━━ Records for processing ━━

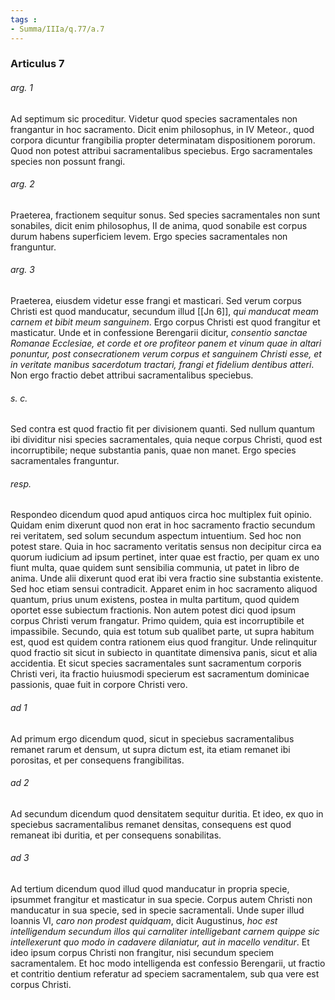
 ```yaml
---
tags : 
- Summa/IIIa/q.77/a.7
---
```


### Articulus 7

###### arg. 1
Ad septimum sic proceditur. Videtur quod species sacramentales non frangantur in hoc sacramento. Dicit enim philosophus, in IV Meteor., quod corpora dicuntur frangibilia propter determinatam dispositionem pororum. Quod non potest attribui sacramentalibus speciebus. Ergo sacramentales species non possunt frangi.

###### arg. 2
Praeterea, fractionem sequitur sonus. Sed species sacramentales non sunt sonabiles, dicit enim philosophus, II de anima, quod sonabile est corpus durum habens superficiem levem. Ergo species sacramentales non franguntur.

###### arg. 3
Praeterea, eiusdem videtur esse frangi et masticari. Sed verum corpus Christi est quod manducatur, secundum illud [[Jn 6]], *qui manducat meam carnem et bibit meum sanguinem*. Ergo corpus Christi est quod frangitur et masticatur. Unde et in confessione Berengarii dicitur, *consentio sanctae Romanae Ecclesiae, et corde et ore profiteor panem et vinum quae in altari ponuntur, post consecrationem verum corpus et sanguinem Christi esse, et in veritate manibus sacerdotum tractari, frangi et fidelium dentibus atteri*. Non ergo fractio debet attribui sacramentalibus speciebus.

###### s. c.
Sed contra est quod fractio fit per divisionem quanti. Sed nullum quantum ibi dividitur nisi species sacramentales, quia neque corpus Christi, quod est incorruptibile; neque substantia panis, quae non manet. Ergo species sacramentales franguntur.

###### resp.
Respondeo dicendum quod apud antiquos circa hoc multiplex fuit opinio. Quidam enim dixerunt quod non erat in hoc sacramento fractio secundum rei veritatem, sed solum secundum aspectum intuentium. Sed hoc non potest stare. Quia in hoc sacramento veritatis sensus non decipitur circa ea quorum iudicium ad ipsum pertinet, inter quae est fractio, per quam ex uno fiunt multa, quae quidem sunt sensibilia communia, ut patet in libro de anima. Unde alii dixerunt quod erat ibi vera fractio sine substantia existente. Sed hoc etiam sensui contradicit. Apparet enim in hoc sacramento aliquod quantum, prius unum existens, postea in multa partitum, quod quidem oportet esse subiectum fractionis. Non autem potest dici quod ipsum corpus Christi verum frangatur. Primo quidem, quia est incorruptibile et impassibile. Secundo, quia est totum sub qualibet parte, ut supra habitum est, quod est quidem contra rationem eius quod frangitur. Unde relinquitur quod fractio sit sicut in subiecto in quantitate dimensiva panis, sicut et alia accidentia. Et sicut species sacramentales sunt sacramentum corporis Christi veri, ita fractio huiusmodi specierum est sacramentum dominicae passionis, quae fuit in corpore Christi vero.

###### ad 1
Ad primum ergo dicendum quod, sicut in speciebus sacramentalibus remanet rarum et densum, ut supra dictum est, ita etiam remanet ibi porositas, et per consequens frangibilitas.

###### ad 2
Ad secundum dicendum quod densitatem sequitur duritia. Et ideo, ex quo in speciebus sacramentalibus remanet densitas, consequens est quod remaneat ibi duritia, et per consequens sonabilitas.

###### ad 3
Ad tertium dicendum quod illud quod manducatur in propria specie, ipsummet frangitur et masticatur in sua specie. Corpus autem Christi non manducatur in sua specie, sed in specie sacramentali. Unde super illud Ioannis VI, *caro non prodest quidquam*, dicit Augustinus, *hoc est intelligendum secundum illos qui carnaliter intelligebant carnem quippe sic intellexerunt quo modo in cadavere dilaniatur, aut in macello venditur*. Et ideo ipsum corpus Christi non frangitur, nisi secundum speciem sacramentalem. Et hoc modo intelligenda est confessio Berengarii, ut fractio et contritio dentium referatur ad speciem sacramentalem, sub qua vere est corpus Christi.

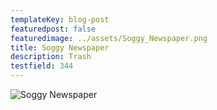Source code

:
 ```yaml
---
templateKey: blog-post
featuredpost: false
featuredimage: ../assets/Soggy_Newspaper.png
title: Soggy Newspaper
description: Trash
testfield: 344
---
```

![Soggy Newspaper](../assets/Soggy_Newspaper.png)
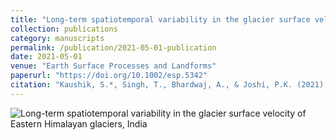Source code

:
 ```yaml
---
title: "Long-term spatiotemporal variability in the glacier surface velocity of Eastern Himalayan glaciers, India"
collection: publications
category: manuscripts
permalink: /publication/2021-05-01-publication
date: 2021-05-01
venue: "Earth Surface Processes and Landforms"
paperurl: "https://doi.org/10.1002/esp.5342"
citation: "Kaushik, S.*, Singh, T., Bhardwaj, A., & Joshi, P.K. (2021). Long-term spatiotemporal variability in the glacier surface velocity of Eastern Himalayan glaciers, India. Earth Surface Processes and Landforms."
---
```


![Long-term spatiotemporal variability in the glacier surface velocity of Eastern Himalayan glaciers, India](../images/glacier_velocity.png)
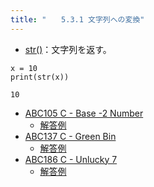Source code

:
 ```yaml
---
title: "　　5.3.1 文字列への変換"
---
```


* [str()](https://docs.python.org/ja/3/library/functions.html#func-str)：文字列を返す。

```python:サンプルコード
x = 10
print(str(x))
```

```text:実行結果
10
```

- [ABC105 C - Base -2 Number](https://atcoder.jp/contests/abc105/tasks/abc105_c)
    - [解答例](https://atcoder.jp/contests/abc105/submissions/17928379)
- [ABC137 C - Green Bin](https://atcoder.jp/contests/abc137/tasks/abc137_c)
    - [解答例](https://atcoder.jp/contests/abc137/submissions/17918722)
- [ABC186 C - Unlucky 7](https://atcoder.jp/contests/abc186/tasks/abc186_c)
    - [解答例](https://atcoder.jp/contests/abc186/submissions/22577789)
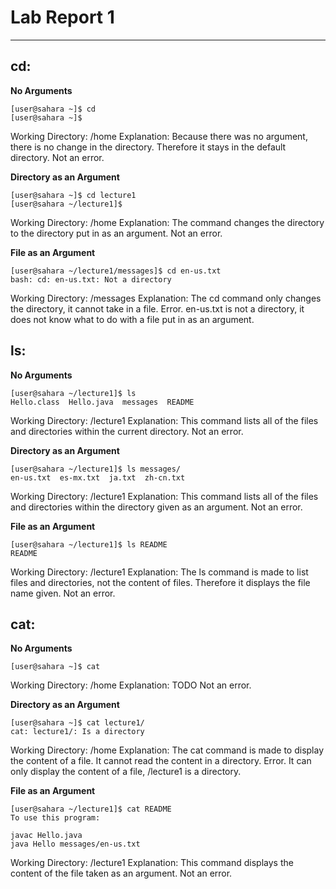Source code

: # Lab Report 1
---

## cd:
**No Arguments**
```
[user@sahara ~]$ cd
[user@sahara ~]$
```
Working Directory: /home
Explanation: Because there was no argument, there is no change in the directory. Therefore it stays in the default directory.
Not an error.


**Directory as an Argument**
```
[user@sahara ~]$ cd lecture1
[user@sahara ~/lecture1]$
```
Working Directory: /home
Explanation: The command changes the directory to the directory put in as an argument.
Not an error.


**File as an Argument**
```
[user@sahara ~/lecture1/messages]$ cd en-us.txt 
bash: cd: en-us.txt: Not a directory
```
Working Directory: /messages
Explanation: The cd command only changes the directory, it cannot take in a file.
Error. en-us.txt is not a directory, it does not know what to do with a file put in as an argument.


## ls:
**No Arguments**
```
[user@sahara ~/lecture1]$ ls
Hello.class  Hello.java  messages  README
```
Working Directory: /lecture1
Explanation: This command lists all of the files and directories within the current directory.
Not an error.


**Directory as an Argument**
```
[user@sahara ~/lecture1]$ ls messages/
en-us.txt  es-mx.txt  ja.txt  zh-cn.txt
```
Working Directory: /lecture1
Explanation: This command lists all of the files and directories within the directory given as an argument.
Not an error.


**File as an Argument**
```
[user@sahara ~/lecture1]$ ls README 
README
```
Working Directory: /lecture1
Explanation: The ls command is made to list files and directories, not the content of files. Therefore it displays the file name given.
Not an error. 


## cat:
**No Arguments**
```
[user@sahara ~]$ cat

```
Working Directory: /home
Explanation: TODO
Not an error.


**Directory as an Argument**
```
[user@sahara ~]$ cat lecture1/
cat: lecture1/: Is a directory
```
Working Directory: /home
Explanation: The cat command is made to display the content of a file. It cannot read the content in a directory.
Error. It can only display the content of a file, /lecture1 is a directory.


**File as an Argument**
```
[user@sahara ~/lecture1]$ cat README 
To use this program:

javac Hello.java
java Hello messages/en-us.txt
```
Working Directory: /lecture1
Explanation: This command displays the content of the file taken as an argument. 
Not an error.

━━━

» Exercise
Exactly repeat the lines from the line that contains "Working Directory: /messages" to the end of the entries, both included, and leave out all other lines.

» Problem solution
Working Directory: /messages
Explanation: The cd command only changes the directory, it cannot take in a file.
Error. en-us.txt is not a directory, it does not know what to do with a file put in as an argument.


## ls:
**No Arguments**
```
[user@sahara ~/lecture1]$ ls
Hello.class  Hello.java  messages  README
```
Working Directory: /lecture1
Explanation: This command lists all of the files and directories within the current directory.
Not an error.


**Directory as an Argument**
```
[user@sahara ~/lecture1]$ ls messages/
en-us.txt  es-mx.txt  ja.txt  zh-cn.txt
```
Working Directory: /lecture1
Explanation: This command lists all of the files and directories within the directory given as an argument.
Not an error.


**File as an Argument**
```
[user@sahara ~/lecture1]$ ls README 
README
```
Working Directory: /lecture1
Explanation: The ls command is made to list files and directories, not the content of files. Therefore it displays the file name given.
Not an error. 


## cat:
**No Arguments**
```
[user@sahara ~]$ cat

```
Working Directory: /home
Explanation: TODO
Not an error.


**Directory as an Argument**
```
[user@sahara ~]$ cat lecture1/
cat: lecture1/: Is a directory
```
Working Directory: /home
Explanation: The cat command is made to display the content of a file. It cannot read the content in a directory.
Error. It can only display the content of a file, /lecture1 is a directory.


**File as an Argument**
```
[user@sahara ~/lecture1]$ cat README 
To use this program:

javac Hello.java
java Hello messages/en-us.txt
```
Working Directory: /lecture1
Explanation: This command displays the content of the file taken as an argument. 
Not an error.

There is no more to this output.